#### ASSIGNMENT:
Word for word, restate the lines from the one holding "4. **Fazer Push:**" through the end of the data below, including both endpoints and nothing more.

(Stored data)
▬▬▬

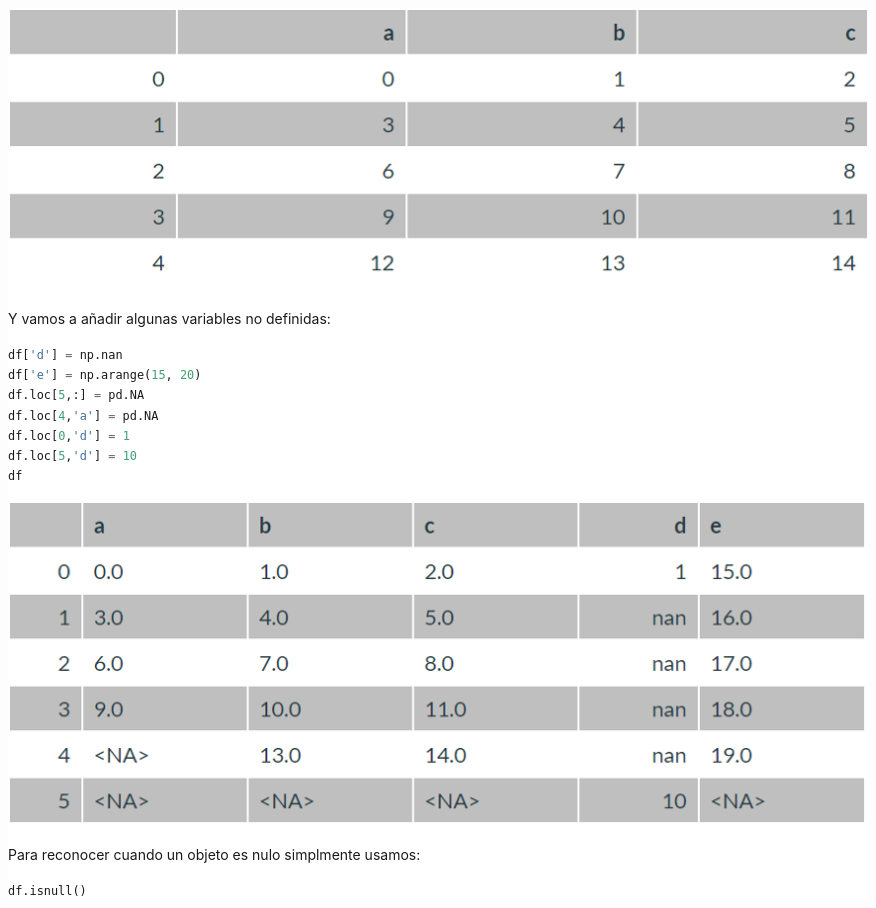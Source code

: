 ![datos_faltantes_1](src/datos_faltantes_1.png)

Y vamos a añadir algunas variables no definidas:

```py
df['d'] = np.nan
df['e'] = np.arange(15, 20)
df.loc[5,:] = pd.NA
df.loc[4,'a'] = pd.NA
df.loc[0,'d'] = 1
df.loc[5,'d'] = 10
df
```

![datos_faltantes_2](src/datos_faltantes_2.png)

Para reconocer cuando un objeto es nulo simplmente usamos:

```py
df.isnull()
```
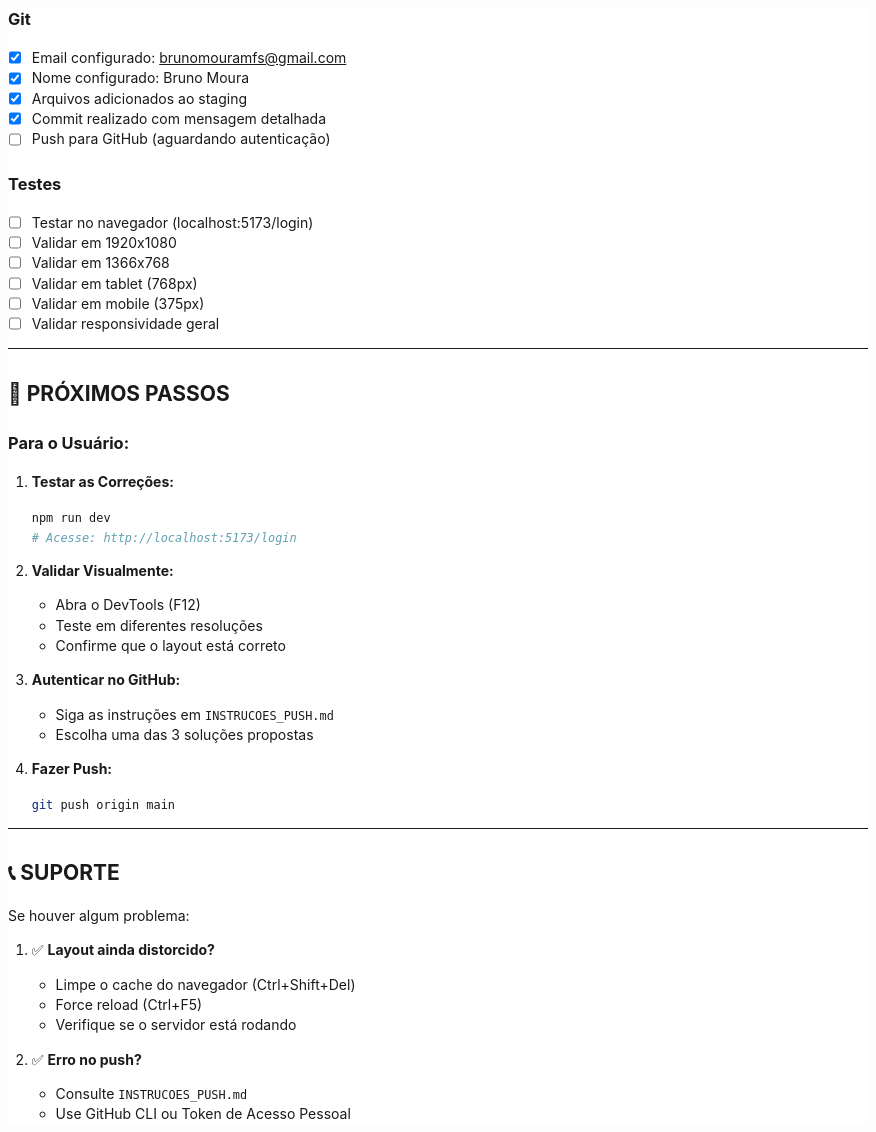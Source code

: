 ### Git
- [x] Email configurado: brunomouramfs@gmail.com
- [x] Nome configurado: Bruno Moura
- [x] Arquivos adicionados ao staging
- [x] Commit realizado com mensagem detalhada
- [ ] Push para GitHub (aguardando autenticação)

### Testes
- [ ] Testar no navegador (localhost:5173/login)
- [ ] Validar em 1920x1080
- [ ] Validar em 1366x768
- [ ] Validar em tablet (768px)
- [ ] Validar em mobile (375px)
- [ ] Validar responsividade geral

---

## 🚀 PRÓXIMOS PASSOS

### Para o Usuário:

1. **Testar as Correções:**
   ```bash
   npm run dev
   # Acesse: http://localhost:5173/login
   ```

2. **Validar Visualmente:**
   - Abra o DevTools (F12)
   - Teste em diferentes resoluções
   - Confirme que o layout está correto

3. **Autenticar no GitHub:**
   - Siga as instruções em `INSTRUCOES_PUSH.md`
   - Escolha uma das 3 soluções propostas

4. **Fazer Push:**
   ```bash
   git push origin main
   ```

---

## 📞 SUPORTE

Se houver algum problema:

1. ✅ **Layout ainda distorcido?**
   - Limpe o cache do navegador (Ctrl+Shift+Del)
   - Force reload (Ctrl+F5)
   - Verifique se o servidor está rodando

2. ✅ **Erro no push?**
   - Consulte `INSTRUCOES_PUSH.md`
   - Use GitHub CLI ou Token de Acesso Pessoal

▬▬▬

#### FINAL ANSWER:
4. **Fazer Push:**
   ```bash
   git push origin main
   ```

---

## 📞 SUPORTE

Se houver algum problema:

1. ✅ **Layout ainda distorcido?**
   - Limpe o cache do navegador (Ctrl+Shift+Del)
   - Force reload (Ctrl+F5)
   - Verifique se o servidor está rodando

2. ✅ **Erro no push?**
   - Consulte `INSTRUCOES_PUSH.md`
   - Use GitHub CLI ou Token de Acesso Pessoal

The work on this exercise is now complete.